Manipulate

And then he ate me..., Traverse, Edinburgh

Mary Brennan

FIVE STARS

Who's afraid of the Big Bad Wolf? It seems no-one is nowadays. Mankind is more than capable of frightening himself. So our Wolf howls, and he rants. Rails at Rabbit (a deadpan Jose Lopez is the much-chivvied gofer who's always running late). Turns mournful, seeks our pity. Then snarls defiance, because he is still the Wolf and given half a chance he'd eat us up too, if we were as desirable a morsel as Christine, she of the red dress and the fairytale. Or was that Alice? Her wonderland is part of the fantastical realm you can only enter when you open a book, and this exquisite, multi-layered production is an evocation of the old truths, the whispered warnings and the tantalising-scary allure of what lies between the covers of such classic childhood story-books.

Look - there's the little house that always seems to lie at the heart of the dark pine forest.

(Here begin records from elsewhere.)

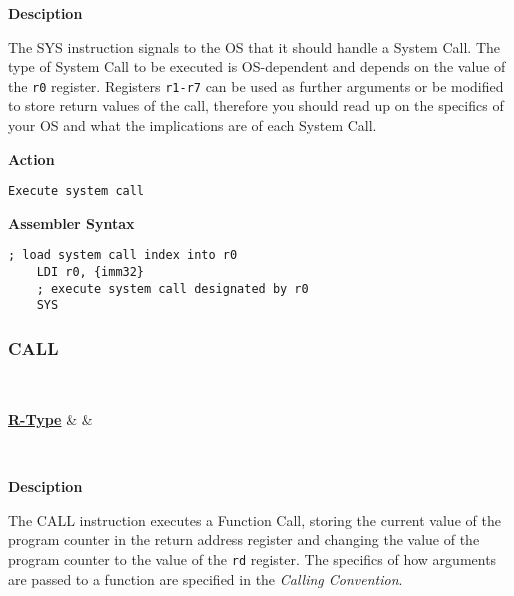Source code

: \textbf{Desciption}

The SYS instruction signals to the OS that it should handle a System Call.
The type of System Call to be executed is OS-dependent and depends on the value of the \texttt{r0} register.
Registers \texttt{r1-r7} can be used as further arguments or be modified to store return values of the call, therefore you should read up on the specifics of your OS and what the implications are of each System Call.

\vspace{3ex}

\textbf{Action}
\begin{lstlisting}[frame=single]
	Execute system call
\end{lstlisting}

\vspace{3ex}

\textbf{Assembler Syntax}
\begin{lstlisting}[frame=single]
	; load system call index into r0
	LDI r0, {imm32}
	; execute system call designated by r0
	SYS
\end{lstlisting}

\subsubsection{CALL }\label{sec:CALL}

\vspace{3ex}

\begin{center}
	\begin{bytefield}[leftcurly=., leftcurlyspace=0pt]{32}
		 \\
		\begin{leftwordgroup}{\hyperref[sec:r-type]{\textbf{R-Type}}}
		 & 
		 &
		\end{leftwordgroup}\\
	\end{bytefield}
\end{center}

\textbf{Desciption}

The CALL instruction executes a Function Call, storing the current value of the program counter in the return address register and changing the value of the program counter to the value of the \texttt{rd} register.
The specifics of how arguments are passed to a function are specified in the \textit{Calling Convention}.

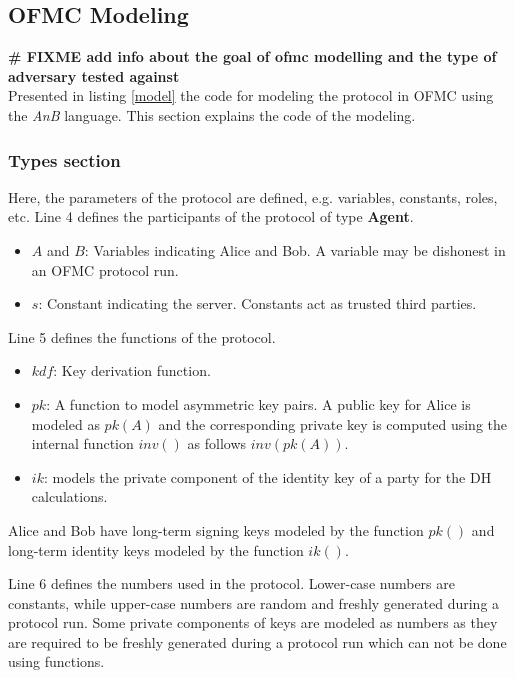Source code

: \subsection{OFMC Modeling}
\textbf{\LARGE \# FIXME add info about the goal of ofmc modelling and the type of adversary tested against}\\

Presented in listing \ref{model} the code for modeling the protocol in OFMC using the \textit{AnB} language. This section explains the code of the modeling.


\subsubsection{Types section} 
Here, the parameters of the protocol are defined, e.g. variables, constants, roles, etc. Line 4 defines the participants of the protocol of type \textbf{Agent}.
\begin{itemize}
	\item $A$ and $B$: Variables indicating Alice and Bob. A variable may be dishonest in an OFMC protocol run.
	\item $s$: Constant indicating the server. Constants act as trusted third parties.
\end{itemize}
\par
Line 5 defines the functions of the protocol.
\begin{itemize}
	\item $kdf$: Key derivation function.
	\item $pk$: A function to model asymmetric key pairs. A public key for Alice is modeled as $pk(A)$ and the corresponding private key is computed using the internal function $inv()$ as follows $inv(pk(A))$.
	\item $ik$: models the private component of the identity key of a party for the DH calculations.
\end{itemize}
	Alice and Bob have long-term signing keys modeled by the function $pk()$ and long-term identity keys modeled by the function $ik()$.
	\par
Line 6 defines the numbers used in the protocol. Lower-case numbers are constants, while upper-case numbers are random and freshly generated during a protocol run. Some private components of keys are modeled as numbers as they are required to be freshly generated during a protocol run which can not be done using functions.
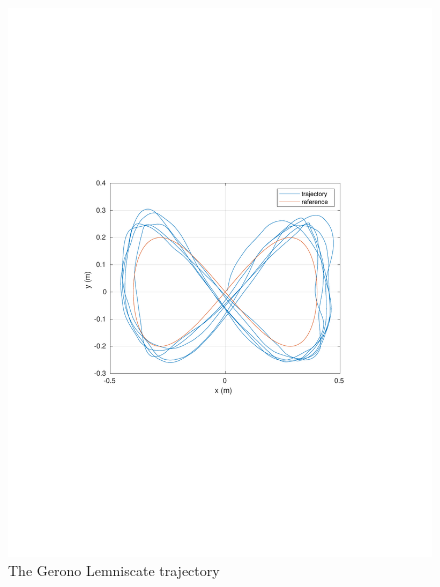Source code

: \begin{frame}
 \begin{figure}[!htb]
 	\centering
 	\includegraphics[scale=.7,trim={3.5cm 8cm 4cm 8cm},clip]{figuras/CROB_Fuzzy_Gerono/ref.pdf}
 	\caption{The Gerono Lemniscate trajectory}
 	\label{fig:crob_lem}
 \end{figure}
\end{frame}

The Wolf knows that house. Red Riding Hood lived there, or was it her Grandmother? Or the wisest of the three little pigs? The imagery that Velo Theatre (France) bring to the stage - a tiny paper house, Rabbit's ever-larger pocket watches, a door-within-a-door - acts as a key to the complex strands that make "once upon a time..." a portal into our very psyche, a reminder of the primal fears that still condition us. Charlot Lemoine as Wolf is a delicious mix of petulant child, swaggering lothario and grandiose, old-school thespian - no wonder an elderly Christine (Tania Castaing) dimples at memories of their encounters. It's one of those cunningly profound shows you want to feast on, again and again. Sadly, it's gone.